━━━ Excerpted data ━━━

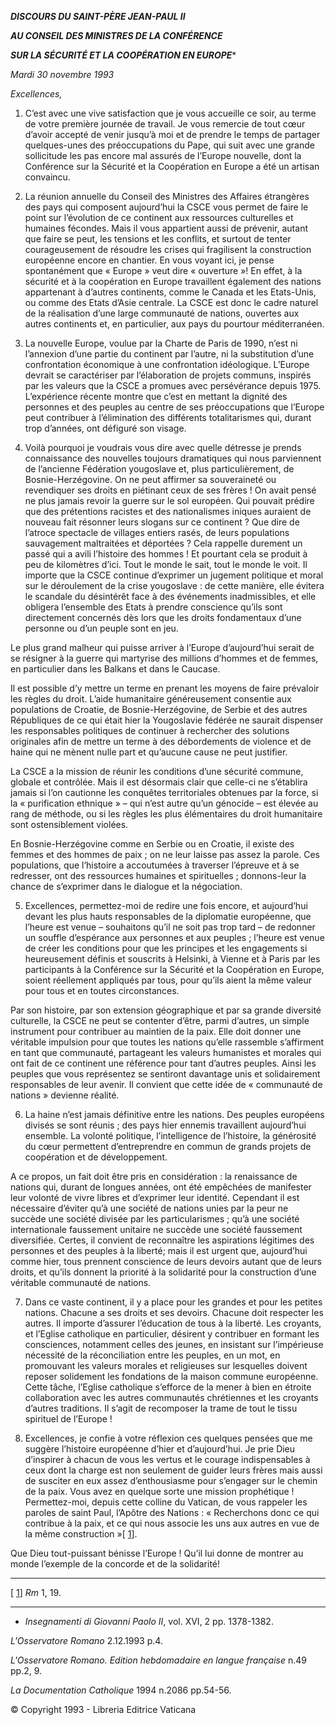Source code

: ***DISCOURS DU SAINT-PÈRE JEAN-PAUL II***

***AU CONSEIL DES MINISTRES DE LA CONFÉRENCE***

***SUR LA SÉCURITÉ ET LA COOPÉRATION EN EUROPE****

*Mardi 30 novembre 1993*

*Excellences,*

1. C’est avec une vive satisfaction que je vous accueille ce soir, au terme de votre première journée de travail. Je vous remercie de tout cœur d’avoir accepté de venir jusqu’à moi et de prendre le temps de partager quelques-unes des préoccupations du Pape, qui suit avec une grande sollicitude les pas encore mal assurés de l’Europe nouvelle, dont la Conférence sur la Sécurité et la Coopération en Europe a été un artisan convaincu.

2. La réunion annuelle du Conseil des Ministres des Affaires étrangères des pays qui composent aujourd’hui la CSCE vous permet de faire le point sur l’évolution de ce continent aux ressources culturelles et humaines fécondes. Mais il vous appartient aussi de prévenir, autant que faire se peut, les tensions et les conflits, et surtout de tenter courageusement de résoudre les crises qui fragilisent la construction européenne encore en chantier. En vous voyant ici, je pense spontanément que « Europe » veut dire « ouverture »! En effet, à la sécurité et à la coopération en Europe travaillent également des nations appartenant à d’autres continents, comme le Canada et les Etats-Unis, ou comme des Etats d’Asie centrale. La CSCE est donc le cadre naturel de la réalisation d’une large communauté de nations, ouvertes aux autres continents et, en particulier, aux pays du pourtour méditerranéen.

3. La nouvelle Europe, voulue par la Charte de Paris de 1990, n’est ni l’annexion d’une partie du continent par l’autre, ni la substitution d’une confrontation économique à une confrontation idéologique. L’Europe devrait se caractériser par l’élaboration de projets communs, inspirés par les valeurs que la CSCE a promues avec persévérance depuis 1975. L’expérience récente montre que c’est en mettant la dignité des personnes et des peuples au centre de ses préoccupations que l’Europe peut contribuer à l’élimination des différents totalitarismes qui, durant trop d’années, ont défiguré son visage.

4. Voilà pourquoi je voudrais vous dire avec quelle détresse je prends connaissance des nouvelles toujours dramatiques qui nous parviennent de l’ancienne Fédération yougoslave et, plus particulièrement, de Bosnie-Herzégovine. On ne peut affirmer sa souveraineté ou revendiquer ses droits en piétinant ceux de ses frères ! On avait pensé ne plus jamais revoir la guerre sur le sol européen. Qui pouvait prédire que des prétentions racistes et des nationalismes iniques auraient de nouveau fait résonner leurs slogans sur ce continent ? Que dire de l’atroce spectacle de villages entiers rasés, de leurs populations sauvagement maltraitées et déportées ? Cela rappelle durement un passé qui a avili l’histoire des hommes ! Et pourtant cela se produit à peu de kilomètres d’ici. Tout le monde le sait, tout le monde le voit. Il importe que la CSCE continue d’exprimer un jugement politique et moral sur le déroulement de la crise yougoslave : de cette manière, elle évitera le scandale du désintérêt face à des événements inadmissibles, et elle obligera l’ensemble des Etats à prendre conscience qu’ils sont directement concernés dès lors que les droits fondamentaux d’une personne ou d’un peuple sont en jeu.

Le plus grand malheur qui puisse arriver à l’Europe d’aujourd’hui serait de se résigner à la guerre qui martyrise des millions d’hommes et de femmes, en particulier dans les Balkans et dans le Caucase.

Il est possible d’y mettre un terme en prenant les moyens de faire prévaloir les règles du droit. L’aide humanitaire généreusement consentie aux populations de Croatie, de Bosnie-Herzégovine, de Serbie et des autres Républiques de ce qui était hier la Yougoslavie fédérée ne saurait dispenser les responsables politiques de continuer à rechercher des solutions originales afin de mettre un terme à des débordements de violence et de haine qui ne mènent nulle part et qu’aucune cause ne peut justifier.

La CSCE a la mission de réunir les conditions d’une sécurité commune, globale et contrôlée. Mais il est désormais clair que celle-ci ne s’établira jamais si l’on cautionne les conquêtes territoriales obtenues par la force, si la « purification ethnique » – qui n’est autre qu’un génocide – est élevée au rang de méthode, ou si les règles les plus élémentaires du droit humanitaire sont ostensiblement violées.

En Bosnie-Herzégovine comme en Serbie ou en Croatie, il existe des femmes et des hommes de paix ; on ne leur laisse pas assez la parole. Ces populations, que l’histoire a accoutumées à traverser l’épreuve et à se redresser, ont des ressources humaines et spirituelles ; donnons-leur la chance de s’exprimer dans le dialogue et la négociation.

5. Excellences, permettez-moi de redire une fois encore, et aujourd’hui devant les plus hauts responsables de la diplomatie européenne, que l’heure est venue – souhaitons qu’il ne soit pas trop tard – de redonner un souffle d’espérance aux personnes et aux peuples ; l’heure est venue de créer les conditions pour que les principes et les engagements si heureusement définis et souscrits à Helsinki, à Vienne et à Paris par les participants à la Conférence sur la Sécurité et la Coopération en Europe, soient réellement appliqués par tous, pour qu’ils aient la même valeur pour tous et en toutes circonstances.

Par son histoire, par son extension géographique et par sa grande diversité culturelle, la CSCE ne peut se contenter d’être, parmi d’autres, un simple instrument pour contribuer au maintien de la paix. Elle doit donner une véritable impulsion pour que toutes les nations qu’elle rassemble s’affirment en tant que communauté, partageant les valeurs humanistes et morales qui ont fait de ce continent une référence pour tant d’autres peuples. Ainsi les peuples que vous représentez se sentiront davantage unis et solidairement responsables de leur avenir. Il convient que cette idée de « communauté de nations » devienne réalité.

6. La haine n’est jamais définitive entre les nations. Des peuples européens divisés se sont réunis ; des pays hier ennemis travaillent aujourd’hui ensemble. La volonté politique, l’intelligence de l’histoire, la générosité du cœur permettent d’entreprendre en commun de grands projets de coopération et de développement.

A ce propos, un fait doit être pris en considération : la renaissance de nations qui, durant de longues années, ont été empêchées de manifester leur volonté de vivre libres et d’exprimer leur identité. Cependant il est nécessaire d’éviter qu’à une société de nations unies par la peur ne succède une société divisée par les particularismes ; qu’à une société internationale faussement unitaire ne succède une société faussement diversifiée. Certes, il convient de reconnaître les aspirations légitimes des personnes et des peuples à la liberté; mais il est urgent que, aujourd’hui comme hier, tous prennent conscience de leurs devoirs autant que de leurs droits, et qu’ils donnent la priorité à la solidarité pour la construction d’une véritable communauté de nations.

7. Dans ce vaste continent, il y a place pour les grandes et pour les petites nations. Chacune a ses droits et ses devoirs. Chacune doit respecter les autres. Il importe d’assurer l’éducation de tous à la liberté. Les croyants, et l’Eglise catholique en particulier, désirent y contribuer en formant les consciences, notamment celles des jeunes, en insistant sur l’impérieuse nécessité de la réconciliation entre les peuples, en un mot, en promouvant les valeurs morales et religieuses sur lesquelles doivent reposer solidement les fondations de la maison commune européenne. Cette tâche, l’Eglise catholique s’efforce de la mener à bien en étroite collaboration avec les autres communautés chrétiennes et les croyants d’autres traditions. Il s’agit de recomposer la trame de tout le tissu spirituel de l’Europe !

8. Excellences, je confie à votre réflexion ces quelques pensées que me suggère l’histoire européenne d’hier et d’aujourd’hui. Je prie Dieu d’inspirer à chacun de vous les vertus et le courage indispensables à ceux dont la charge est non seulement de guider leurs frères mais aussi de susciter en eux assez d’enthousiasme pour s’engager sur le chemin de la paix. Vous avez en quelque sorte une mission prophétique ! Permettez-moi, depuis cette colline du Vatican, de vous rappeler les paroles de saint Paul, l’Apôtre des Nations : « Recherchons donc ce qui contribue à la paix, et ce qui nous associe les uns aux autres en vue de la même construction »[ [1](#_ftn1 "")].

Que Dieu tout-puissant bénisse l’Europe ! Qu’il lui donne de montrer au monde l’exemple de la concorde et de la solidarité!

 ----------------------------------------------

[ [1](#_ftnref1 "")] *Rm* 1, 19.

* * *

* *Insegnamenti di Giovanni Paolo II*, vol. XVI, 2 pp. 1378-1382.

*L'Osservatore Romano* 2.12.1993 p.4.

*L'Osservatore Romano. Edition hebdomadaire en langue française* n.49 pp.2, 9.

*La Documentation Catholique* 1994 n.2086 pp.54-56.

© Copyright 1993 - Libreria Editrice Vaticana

━━━

__Exercise details__. Show all lines in the records above that hold "Romano".

__Solution for this task__.
*L'Osservatore Romano* 2.12.1993 p.4.
*L'Osservatore Romano. Edition hebdomadaire en langue française* n.49 pp.2, 9.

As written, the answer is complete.